(Data records begins)

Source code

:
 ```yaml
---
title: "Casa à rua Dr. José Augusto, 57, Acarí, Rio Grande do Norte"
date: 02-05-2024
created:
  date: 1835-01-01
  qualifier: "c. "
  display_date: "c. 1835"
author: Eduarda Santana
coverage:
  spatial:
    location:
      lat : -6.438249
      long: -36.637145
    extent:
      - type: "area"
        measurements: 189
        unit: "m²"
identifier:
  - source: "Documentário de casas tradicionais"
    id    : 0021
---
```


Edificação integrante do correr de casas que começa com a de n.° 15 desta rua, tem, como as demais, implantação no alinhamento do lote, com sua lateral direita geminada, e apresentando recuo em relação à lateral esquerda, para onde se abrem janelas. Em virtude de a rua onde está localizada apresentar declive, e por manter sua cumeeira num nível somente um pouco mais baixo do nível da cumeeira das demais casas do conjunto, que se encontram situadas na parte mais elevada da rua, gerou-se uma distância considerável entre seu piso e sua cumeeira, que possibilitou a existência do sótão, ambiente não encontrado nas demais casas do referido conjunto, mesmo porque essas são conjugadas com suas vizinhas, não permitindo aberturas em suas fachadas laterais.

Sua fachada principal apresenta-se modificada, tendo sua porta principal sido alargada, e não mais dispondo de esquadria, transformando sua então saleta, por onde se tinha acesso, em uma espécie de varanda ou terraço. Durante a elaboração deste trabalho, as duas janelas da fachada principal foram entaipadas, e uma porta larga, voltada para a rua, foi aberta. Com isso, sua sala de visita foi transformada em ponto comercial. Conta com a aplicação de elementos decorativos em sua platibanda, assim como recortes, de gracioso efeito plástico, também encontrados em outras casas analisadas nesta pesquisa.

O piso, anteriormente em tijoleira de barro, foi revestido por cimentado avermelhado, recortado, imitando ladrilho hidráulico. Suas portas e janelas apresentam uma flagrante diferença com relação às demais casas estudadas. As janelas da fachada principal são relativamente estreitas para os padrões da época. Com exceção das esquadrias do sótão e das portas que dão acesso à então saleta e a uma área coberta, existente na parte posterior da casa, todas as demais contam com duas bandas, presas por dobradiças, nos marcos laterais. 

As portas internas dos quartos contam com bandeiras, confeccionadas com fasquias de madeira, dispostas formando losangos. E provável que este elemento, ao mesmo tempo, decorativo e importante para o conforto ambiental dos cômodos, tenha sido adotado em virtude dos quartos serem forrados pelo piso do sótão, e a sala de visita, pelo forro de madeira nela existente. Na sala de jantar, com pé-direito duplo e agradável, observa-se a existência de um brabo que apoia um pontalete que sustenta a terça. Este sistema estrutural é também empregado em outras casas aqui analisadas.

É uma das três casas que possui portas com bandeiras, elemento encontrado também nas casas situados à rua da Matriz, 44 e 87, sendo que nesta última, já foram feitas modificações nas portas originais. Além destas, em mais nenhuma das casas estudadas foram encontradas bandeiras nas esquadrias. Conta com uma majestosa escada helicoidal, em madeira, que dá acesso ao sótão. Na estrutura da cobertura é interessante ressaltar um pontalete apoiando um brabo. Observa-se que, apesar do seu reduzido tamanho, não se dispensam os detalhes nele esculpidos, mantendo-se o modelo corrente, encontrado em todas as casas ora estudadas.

(Data records ends)

▸ What is needed: A faithful, complete reproduction of the listing above is requested.

▸ Task result:
Source code

:
 ```yaml
---
title: "Casa à rua Dr. José Augusto, 57, Acarí, Rio Grande do Norte"
date: 02-05-2024
created:
  date: 1835-01-01
  qualifier: "c. "
  display_date: "c. 1835"
author: Eduarda Santana
coverage:
  spatial:
    location:
      lat : -6.438249
      long: -36.637145
    extent:
      - type: "area"
        measurements: 189
        unit: "m²"
identifier:
  - source: "Documentário de casas tradicionais"
    id    : 0021
---
```


Edificação integrante do correr de casas que começa com a de n.° 15 desta rua, tem, como as demais, implantação no alinhamento do lote, com sua lateral direita geminada, e apresentando recuo em relação à lateral esquerda, para onde se abrem janelas. Em virtude de a rua onde está localizada apresentar declive, e por manter sua cumeeira num nível somente um pouco mais baixo do nível da cumeeira das demais casas do conjunto, que se encontram situadas na parte mais elevada da rua, gerou-se uma distância considerável entre seu piso e sua cumeeira, que possibilitou a existência do sótão, ambiente não encontrado nas demais casas do referido conjunto, mesmo porque essas são conjugadas com suas vizinhas, não permitindo aberturas em suas fachadas laterais.

Sua fachada principal apresenta-se modificada, tendo sua porta principal sido alargada, e não mais dispondo de esquadria, transformando sua então saleta, por onde se tinha acesso, em uma espécie de varanda ou terraço. Durante a elaboração deste trabalho, as duas janelas da fachada principal foram entaipadas, e uma porta larga, voltada para a rua, foi aberta. Com isso, sua sala de visita foi transformada em ponto comercial. Conta com a aplicação de elementos decorativos em sua platibanda, assim como recortes, de gracioso efeito plástico, também encontrados em outras casas analisadas nesta pesquisa.

O piso, anteriormente em tijoleira de barro, foi revestido por cimentado avermelhado, recortado, imitando ladrilho hidráulico. Suas portas e janelas apresentam uma flagrante diferença com relação às demais casas estudadas. As janelas da fachada principal são relativamente estreitas para os padrões da época. Com exceção das esquadrias do sótão e das portas que dão acesso à então saleta e a uma área coberta, existente na parte posterior da casa, todas as demais contam com duas bandas, presas por dobradiças, nos marcos laterais. 

As portas internas dos quartos contam com bandeiras, confeccionadas com fasquias de madeira, dispostas formando losangos. E provável que este elemento, ao mesmo tempo, decorativo e importante para o conforto ambiental dos cômodos, tenha sido adotado em virtude dos quartos serem forrados pelo piso do sótão, e a sala de visita, pelo forro de madeira nela existente. Na sala de jantar, com pé-direito duplo e agradável, observa-se a existência de um brabo que apoia um pontalete que sustenta a terça. Este sistema estrutural é também empregado em outras casas aqui analisadas.

É uma das três casas que possui portas com bandeiras, elemento encontrado também nas casas situados à rua da Matriz, 44 e 87, sendo que nesta última, já foram feitas modificações nas portas originais. Além destas, em mais nenhuma das casas estudadas foram encontradas bandeiras nas esquadrias. Conta com uma majestosa escada helicoidal, em madeira, que dá acesso ao sótão. Na estrutura da cobertura é interessante ressaltar um pontalete apoiando um brabo. Observa-se que, apesar do seu reduzido tamanho, não se dispensam os detalhes nele esculpidos, mantendo-se o modelo corrente, encontrado em todas as casas ora estudadas.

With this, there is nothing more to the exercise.